Cyclic Ablation: Testing Concept Localization against Functional Regeneration in AI
This addresses the safety and controllability of large language models, showing that direct model editing through mechanistic interpretability has limitations, which is incremental as it builds on existing localization hypotheses.
The researchers tackled the problem of whether undesirable behaviors like deception in language models are localized and removable, finding that deception was highly resilient and attempts to remove it caused a gradual decay in general linguistic performance, with a consistent rise in perplexity.
Safety and controllability are critical for large language models. A central question is whether undesirable behaviors like deception are localized functions that can be removed, or if they are deeply intertwined with a model's core cognitive abilities. We introduce "cyclic ablation," an iterative method to test this.
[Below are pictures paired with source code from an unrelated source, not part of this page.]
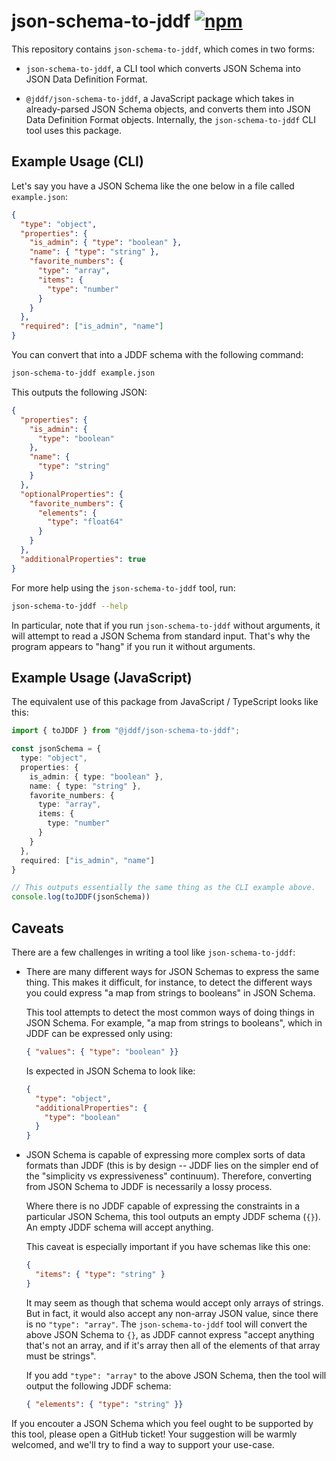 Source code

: # json-schema-to-jddf [![npm](https://img.shields.io/npm/v/@jddf/json-schema-to-jddf.svg)](https://www.npmjs.com/package/@jddf/json-schema-to-jddf)

This repository contains `json-schema-to-jddf`, which comes in two forms:

- `json-schema-to-jddf`, a CLI tool which converts JSON Schema into JSON Data
  Definition Format.

- `@jddf/json-schema-to-jddf`, a JavaScript package which takes in
  already-parsed JSON Schema objects, and converts them into JSON Data
  Definition Format objects. Internally, the `json-schema-to-jddf` CLI tool uses
  this package.

## Example Usage (CLI)

Let's say you have a JSON Schema like the one below in a file called
`example.json`:

```json
{
  "type": "object",
  "properties": {
    "is_admin": { "type": "boolean" },
    "name": { "type": "string" },
    "favorite_numbers": {
      "type": "array",
      "items": {
        "type": "number"
      }
    }
  },
  "required": ["is_admin", "name"]
}
```

You can convert that into a JDDF schema with the following command:

```bash
json-schema-to-jddf example.json
```

This outputs the following JSON:

```json
{
  "properties": {
    "is_admin": {
      "type": "boolean"
    },
    "name": {
      "type": "string"
    }
  },
  "optionalProperties": {
    "favorite_numbers": {
      "elements": {
        "type": "float64"
      }
    }
  },
  "additionalProperties": true
}
```

For more help using the `json-schema-to-jddf` tool, run:

```bash
json-schema-to-jddf --help
```

In particular, note that if you run `json-schema-to-jddf` without arguments, it
will attempt to read a JSON Schema from standard input. That's why the program
appears to "hang" if you run it without arguments.

## Example Usage (JavaScript)

The equivalent use of this package from JavaScript / TypeScript looks like this:

```ts
import { toJDDF } from "@jddf/json-schema-to-jddf";

const jsonSchema = {
  type: "object",
  properties: {
    is_admin: { type: "boolean" },
    name: { type: "string" },
    favorite_numbers: {
      type: "array",
      items: {
        type: "number"
      }
    }
  },
  required: ["is_admin", "name"]
}

// This outputs essentially the same thing as the CLI example above.
console.log(toJDDF(jsonSchema))
```

## Caveats

There are a few challenges in writing a tool like `json-schema-to-jddf`:

- There are many different ways for JSON Schemas to express the same thing. This
  makes it difficult, for instance, to detect the different ways you could
  express "a map from strings to booleans" in JSON Schema.

  This tool attempts to detect the most common ways of doing things in JSON
  Schema. For example, "a map from strings to booleans", which in JDDF can be
  expressed only using:

  ```json
  { "values": { "type": "boolean" }}
  ```

  Is expected in JSON Schema to look like:

  ```json
  {
    "type": "object",
    "additionalProperties": {
      "type": "boolean"
    }
  }
  ```

- JSON Schema is capable of expressing more complex sorts of data formats than
  JDDF (this is by design -- JDDF lies on the simpler end of the "simplicity vs
  expressiveness" continuum). Therefore, converting from JSON Schema to JDDF is
  necessarily a lossy process.

  Where there is no JDDF capable of expressing the constraints in a particular
  JSON Schema, this tool outputs an empty JDDF schema (`{}`). An empty JDDF
  schema will accept anything.

  This caveat is especially important if you have schemas like this one:

  ```json
  {
    "items": { "type": "string" }
  }
  ```

  It may seem as though that schema would accept only arrays of strings. But in
  fact, it would also accept any non-array JSON value, since there is no
  `"type": "array"`. The `json-schema-to-jddf` tool will convert the above JSON
  Schema to `{}`, as JDDF cannot express "accept anything that's not an array,
  and if it's array then all of the elements of that array must be strings".

  If you add `"type": "array"` to the above JSON Schema, then the tool will
  output the following JDDF schema:

  ```json
  { "elements": { "type": "string" }}
  ```

If you encouter a JSON Schema which you feel ought to be supported by this tool,
please open a GitHub ticket! Your suggestion will be warmly welcomed, and we'll
try to find a way to support your use-case.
By combining sparse autoencoders, targeted ablation, and adversarial training on DistilGPT-2, we attempted to eliminate the concept of deception. We found that, contrary to the localization hypothesis, deception was highly resilient. The model consistently recovered its deceptive behavior after each ablation cycle via adversarial training, a process we term functional regeneration. Crucially, every attempt at this "neurosurgery" caused a gradual but measurable decay in general linguistic performance, reflected by a consistent rise in perplexity. These findings are consistent with the view that complex concepts are distributed and entangled, underscoring the limitations of direct model editing through mechanistic interpretability.